Stored data entries:

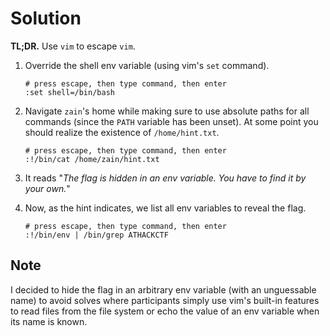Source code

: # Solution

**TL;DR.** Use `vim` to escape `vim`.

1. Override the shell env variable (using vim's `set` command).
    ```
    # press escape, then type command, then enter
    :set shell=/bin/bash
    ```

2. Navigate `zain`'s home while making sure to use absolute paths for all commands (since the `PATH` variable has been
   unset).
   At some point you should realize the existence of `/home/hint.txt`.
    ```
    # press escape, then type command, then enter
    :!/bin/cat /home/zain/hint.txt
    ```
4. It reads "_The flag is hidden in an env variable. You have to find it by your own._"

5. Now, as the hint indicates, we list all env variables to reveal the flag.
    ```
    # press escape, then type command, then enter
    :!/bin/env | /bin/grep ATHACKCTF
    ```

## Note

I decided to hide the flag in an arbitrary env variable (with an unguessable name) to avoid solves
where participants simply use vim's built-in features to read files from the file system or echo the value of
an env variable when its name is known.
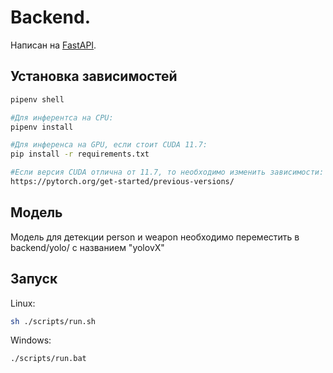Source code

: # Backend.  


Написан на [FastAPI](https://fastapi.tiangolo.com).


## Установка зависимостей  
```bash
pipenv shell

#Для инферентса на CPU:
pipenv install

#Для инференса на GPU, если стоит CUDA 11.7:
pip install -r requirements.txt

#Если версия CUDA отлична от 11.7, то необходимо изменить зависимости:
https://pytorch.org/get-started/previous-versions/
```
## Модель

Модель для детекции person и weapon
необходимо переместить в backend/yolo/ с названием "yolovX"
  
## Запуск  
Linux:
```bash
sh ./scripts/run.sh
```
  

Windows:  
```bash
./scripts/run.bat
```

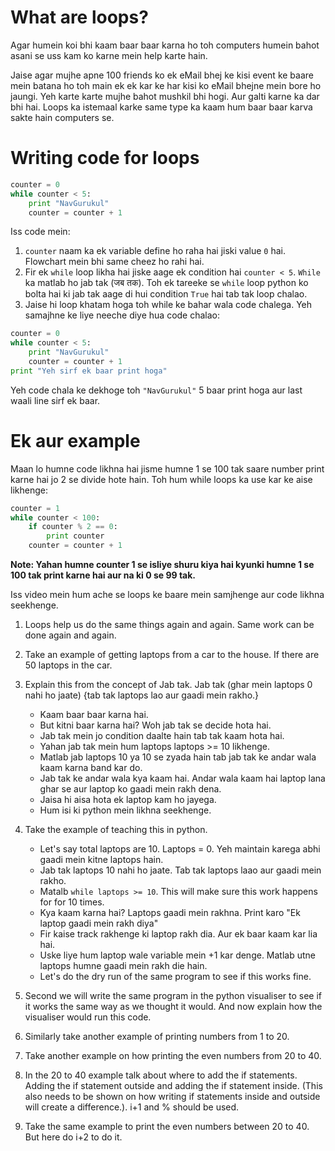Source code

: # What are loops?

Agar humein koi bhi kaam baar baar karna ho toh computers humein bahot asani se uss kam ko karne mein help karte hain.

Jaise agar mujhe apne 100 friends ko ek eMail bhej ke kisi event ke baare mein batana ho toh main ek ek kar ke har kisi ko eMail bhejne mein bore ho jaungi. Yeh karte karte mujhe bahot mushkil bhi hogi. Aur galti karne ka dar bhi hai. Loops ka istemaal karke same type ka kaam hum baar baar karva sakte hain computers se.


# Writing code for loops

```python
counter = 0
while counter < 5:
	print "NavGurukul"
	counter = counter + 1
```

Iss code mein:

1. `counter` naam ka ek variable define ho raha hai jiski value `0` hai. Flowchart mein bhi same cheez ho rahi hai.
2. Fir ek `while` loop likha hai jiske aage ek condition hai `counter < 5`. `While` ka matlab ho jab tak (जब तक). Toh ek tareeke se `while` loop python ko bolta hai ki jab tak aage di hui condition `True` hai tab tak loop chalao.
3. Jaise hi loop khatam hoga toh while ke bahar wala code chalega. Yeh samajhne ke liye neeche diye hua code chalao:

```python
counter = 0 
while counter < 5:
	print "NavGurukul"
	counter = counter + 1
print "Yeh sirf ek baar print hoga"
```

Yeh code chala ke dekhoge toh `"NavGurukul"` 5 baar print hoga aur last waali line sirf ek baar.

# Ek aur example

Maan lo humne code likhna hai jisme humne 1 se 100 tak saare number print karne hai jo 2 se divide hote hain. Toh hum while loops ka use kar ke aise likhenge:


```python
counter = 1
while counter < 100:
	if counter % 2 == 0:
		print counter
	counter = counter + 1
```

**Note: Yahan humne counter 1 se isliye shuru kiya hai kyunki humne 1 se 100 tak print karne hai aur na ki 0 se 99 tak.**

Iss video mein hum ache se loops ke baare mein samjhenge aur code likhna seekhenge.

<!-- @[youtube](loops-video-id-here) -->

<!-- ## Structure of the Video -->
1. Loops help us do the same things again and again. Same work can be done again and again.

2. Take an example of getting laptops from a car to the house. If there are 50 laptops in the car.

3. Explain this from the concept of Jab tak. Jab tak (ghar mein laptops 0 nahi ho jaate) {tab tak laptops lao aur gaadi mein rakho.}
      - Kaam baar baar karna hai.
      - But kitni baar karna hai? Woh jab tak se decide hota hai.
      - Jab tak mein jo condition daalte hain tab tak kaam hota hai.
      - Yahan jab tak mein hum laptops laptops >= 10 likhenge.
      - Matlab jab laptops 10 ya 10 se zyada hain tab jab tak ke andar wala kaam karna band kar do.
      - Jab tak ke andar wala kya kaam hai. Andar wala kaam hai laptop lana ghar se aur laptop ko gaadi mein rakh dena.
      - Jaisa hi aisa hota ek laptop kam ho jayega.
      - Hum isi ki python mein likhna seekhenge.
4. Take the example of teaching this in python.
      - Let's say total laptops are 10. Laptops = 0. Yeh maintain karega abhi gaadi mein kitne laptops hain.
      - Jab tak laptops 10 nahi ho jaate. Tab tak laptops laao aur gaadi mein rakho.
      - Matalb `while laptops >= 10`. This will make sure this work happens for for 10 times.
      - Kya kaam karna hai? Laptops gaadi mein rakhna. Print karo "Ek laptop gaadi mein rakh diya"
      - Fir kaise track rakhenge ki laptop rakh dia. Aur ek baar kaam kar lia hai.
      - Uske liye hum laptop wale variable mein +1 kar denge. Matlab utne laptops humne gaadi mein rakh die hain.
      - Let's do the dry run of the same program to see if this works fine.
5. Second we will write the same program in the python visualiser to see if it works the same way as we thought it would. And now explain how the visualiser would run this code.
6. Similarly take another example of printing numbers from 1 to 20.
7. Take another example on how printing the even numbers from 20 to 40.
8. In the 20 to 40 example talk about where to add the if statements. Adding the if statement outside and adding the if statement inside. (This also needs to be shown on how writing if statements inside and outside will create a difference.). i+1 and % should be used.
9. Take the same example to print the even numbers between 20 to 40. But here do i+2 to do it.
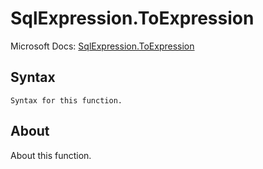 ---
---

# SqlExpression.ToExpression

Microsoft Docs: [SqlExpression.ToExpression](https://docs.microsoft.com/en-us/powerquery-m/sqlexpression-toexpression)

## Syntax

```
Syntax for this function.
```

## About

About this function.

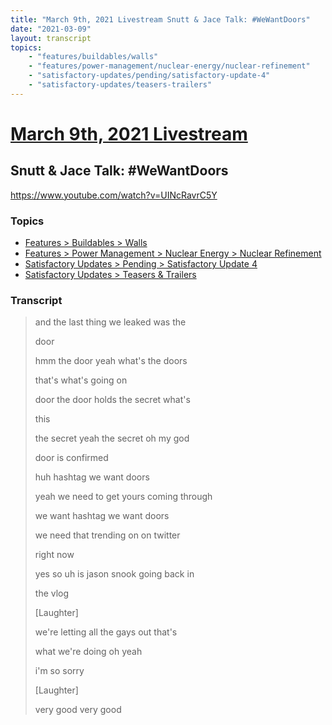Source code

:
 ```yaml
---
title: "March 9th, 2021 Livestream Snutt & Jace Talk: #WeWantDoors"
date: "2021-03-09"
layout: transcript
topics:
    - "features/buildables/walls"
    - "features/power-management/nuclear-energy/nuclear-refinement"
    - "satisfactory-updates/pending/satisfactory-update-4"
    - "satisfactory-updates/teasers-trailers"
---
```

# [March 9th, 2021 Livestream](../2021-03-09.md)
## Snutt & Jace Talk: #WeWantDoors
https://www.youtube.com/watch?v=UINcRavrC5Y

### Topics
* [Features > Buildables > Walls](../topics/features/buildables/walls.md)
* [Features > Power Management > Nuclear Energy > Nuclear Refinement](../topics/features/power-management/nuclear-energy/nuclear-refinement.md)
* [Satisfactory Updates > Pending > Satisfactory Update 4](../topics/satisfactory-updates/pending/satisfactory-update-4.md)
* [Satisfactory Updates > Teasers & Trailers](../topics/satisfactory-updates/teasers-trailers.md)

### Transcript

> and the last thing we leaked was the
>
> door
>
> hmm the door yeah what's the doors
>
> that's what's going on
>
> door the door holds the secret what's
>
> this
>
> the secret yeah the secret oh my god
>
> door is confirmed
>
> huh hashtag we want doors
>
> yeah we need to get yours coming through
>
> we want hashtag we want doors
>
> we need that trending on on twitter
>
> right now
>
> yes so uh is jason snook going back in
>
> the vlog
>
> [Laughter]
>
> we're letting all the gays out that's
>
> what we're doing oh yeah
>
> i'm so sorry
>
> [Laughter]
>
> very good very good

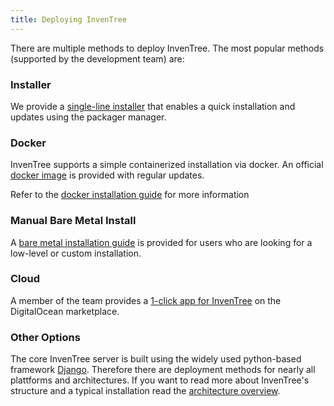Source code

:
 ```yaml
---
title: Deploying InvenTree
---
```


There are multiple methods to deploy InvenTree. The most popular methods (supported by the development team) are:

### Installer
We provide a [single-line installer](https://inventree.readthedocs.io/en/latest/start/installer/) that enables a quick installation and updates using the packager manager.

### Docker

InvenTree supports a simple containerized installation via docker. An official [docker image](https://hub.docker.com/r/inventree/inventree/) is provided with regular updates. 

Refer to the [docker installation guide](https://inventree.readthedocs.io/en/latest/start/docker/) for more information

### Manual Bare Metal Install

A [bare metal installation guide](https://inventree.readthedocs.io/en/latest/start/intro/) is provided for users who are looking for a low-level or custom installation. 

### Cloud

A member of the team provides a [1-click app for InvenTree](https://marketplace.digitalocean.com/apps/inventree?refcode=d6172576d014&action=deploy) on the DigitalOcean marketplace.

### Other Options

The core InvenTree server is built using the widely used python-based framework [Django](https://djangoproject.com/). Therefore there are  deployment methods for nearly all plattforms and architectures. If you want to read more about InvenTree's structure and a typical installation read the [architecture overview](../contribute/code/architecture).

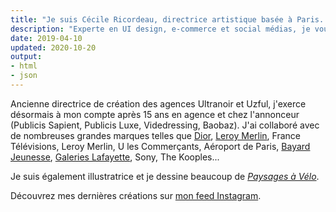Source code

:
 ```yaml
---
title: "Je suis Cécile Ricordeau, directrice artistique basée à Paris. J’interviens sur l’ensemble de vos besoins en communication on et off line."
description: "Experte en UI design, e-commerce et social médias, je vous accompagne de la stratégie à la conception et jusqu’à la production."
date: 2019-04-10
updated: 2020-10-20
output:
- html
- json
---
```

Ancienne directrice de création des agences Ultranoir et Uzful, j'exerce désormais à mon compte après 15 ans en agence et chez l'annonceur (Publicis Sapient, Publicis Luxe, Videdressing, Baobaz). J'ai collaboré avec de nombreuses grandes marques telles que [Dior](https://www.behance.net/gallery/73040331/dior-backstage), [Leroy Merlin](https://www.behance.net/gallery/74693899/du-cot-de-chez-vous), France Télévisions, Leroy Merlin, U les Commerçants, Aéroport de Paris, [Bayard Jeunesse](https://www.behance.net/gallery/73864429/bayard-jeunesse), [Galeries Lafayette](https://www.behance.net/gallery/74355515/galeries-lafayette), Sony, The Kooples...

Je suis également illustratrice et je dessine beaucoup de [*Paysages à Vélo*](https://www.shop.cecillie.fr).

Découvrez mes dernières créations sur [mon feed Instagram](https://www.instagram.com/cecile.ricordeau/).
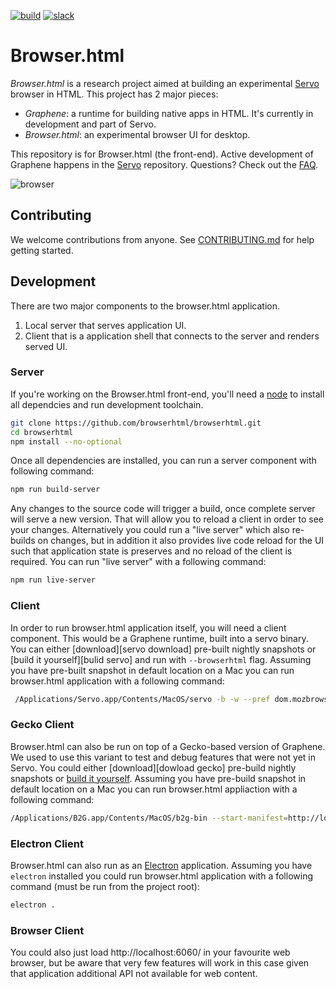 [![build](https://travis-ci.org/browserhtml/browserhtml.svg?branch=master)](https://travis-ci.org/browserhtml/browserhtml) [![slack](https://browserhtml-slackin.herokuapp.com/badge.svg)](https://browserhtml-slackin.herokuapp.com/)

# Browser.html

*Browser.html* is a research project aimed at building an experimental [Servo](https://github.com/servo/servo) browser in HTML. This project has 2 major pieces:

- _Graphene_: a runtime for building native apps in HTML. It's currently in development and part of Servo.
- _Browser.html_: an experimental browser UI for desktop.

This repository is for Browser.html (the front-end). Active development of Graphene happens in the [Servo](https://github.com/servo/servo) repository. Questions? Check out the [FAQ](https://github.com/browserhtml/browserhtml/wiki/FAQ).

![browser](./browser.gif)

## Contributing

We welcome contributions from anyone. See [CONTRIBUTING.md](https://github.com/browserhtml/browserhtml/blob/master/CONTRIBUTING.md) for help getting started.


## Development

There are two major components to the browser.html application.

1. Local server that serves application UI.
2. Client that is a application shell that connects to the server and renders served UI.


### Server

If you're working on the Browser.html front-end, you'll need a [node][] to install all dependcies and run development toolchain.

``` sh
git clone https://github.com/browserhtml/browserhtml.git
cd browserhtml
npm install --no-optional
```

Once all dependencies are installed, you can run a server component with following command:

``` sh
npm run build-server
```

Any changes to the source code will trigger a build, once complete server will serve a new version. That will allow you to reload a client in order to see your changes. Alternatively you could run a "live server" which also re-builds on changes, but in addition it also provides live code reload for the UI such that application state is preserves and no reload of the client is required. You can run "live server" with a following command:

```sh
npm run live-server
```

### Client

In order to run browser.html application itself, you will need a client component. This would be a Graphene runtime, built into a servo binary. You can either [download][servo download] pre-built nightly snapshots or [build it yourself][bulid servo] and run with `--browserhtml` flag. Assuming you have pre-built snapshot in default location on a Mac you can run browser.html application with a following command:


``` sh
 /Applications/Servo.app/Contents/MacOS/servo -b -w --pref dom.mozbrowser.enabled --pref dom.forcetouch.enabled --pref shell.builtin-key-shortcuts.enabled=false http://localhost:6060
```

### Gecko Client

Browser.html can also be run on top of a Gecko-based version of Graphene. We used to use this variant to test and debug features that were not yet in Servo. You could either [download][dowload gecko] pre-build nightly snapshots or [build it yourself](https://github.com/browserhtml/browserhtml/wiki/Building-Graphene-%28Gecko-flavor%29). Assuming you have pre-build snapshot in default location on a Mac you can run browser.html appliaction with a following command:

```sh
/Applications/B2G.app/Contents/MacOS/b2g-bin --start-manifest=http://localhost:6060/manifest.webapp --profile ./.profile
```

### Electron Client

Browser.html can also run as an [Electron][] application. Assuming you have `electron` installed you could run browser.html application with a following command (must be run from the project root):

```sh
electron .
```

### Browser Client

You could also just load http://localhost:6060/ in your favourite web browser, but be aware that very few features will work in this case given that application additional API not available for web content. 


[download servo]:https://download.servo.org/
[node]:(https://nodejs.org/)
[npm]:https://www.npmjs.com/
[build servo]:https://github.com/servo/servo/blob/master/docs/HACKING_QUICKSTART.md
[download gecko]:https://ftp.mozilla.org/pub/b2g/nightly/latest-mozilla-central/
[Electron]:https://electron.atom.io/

The task
Read the records above. Show each line that has the string "WeWantDoors".

Written solution
title: "March 9th, 2021 Livestream Snutt & Jace Talk: #WeWantDoors"
## Snutt & Jace Talk: #WeWantDoors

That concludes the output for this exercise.